Simon Cosgrove: A look back at the past week in Russia

12 February 2021

By Simon Cosgrove

Simon is chair of Rights in Russia but writes these comments in a personal capacity and they may not necessarily represent the views of the organisation


This week, on 10 February 2021, 85 human rights organisations, including Amnesty International and Human Rights Watch, issued a statement calling on the United Nations Human Rights Council to ‘respond robustly to the recent crackdown by the Russian authorities on independent civil society and dissenting voices in the country.’ The statement said the ‘Russian authorities are systematically using the tools of the state to arbitrarily deprive citizens of liberty and curtail the exercise of the freedoms of expression, peaceful assembly, and association.’ Meanwhile, the Observatory for the Protection of Human Rights Defenders, a partnership of the World Organisation Against Torture (OMCT) and FIDH, issued a call for urgent intervention in the case of seven members of the Committee Against Torture who had been victims of arbitrary arrest and judicial harassment while acting as observers of the peaceful protests.
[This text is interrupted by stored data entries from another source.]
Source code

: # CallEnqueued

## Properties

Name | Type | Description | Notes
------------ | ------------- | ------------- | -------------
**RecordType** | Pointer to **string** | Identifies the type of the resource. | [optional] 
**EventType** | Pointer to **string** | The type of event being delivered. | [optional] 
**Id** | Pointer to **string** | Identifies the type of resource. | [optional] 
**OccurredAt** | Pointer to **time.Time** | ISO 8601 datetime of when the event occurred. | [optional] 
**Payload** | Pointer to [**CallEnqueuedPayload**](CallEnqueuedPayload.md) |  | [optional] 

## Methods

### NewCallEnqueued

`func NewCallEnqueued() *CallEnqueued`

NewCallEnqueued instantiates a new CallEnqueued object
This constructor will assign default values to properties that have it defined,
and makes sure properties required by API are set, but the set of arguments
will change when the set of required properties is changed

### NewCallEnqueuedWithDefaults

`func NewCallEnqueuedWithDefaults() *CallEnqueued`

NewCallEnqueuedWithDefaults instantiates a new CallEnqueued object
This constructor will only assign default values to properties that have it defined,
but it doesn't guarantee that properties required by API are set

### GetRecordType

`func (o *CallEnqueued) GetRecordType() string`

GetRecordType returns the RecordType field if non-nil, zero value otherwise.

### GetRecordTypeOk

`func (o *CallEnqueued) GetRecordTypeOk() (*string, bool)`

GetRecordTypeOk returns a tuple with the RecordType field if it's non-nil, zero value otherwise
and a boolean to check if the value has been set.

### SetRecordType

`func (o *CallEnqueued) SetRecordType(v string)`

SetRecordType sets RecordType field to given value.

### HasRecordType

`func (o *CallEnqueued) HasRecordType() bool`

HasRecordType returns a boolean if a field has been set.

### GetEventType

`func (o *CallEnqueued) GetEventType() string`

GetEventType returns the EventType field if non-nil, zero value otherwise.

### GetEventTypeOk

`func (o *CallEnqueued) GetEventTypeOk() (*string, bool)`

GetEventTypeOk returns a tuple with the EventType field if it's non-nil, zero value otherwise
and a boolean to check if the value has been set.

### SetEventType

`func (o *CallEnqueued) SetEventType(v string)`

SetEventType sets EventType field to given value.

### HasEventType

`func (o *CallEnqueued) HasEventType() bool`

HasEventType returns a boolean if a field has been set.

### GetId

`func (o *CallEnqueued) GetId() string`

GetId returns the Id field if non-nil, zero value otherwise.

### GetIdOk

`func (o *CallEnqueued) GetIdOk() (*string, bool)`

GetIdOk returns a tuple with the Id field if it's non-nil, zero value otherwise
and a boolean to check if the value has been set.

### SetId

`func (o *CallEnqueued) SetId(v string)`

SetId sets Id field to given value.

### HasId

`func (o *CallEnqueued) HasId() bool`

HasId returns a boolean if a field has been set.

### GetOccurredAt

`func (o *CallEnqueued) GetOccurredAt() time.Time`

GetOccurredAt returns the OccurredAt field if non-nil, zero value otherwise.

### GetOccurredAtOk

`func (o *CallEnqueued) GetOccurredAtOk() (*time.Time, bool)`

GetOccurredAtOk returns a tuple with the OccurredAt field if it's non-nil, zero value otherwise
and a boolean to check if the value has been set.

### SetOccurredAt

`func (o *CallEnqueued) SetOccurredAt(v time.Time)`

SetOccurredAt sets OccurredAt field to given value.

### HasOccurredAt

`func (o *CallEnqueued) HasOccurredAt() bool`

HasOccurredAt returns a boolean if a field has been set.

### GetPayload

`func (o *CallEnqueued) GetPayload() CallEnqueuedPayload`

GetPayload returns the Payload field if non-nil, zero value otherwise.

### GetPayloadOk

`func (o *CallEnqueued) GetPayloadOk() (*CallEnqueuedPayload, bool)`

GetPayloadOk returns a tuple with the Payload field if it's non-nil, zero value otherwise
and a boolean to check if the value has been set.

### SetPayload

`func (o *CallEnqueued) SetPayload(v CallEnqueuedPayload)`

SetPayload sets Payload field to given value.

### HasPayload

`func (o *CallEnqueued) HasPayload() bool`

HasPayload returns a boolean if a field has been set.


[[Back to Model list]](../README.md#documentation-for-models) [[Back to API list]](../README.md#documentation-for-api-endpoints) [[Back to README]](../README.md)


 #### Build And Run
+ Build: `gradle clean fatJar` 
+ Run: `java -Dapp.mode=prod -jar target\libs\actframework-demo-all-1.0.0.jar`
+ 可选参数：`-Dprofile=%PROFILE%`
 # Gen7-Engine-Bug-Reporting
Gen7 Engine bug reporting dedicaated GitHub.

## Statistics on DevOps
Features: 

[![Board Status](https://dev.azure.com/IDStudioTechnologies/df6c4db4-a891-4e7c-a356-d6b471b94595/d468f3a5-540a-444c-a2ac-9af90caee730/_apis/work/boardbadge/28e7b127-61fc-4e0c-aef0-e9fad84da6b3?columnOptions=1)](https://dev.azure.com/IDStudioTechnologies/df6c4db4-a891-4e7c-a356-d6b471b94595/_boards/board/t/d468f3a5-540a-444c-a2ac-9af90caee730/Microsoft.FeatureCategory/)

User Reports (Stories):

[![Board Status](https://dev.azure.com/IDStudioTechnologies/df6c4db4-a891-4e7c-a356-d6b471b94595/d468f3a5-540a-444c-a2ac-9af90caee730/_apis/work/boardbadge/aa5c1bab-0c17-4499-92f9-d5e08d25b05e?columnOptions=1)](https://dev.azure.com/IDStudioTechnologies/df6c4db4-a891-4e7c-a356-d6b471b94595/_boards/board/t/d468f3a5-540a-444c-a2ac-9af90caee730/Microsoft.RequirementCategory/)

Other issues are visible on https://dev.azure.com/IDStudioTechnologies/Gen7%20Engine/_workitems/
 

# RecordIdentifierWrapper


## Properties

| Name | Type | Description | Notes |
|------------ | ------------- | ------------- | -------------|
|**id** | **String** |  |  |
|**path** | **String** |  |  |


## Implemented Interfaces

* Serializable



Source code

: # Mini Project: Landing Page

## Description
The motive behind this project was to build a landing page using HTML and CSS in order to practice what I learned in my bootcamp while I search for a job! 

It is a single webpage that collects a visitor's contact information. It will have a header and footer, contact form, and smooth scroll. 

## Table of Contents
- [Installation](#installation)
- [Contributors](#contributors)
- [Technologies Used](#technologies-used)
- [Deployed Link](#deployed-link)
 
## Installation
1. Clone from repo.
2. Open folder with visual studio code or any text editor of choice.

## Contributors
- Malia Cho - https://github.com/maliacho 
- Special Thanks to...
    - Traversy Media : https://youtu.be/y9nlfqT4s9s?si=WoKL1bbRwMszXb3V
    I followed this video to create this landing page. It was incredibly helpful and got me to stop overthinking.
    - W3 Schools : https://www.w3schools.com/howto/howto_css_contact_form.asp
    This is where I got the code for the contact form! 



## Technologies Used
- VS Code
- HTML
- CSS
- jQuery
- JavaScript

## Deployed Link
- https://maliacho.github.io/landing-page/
On 9 February, in a Joint Statement, eight leading human rights organisations expressed grave concern about the fates of two men abducted from Nizhny Novgorod and taken to Chechnya by FSB operatives and whose plight had been highlighted by the Russian LGBT Network. On 10 February Aleksandr Ivshin, a 63-year-old Jehovah’s Witness, was sentenced to seven and a half years in prison by a court in Krasnodar region. Human Rights Watch called attention to the case of Mikhail Iosilevich, the first person remanded in custody on charges of violating the law on ‘undesirable’ foreign organisations. Anastasiya Shevchenko, the first person to be charged with a criminal offence under this law, may face a prison term of up to five years if found guilty at the conclusion of her trial next week. The European Court of Human Rights found a violation of Article 2 of the European Convention on Human Rights [the right to life] in the case of Sergei Laptev who died in police custody in Mari El in 2011. Thirty-eight years ago this week, on 8 February 1983, the World Psychiatric Association received a letter from the Soviet All-Union Society of Neurologists and Psychiatrists resigning from the Association.

End note

This week, as human rights organisations appealed to the United Nations over the current crackdown, a series of events illustrated the impact of the deteriorating human rights situation in Russia on individual lives: impartial observers of the peaceful protests were victims of arbitrary arrest and judicial harassment; the repressive law on ‘undesirable’ foreign organisations is being used to criminalise what should be legal civic activities; the impunity of law enforcement agencies is rarely challenged; in Chechnya what amounts to a reign of terror against LGBT people pertains; and individuals face severe criminal penalities for exercising freedom of conscience. The thirty-eighth anniversary that fell this week of the Soviet Union’s departure from the World Psychiatric Association gives great poignancy to a recent remark by Vyacheslav Bakhmin, one of the leading activists who exposed the abuses of Soviet punitive psychiatry, that Russia nowadays is not the Soviet Union, but is in some respects worse.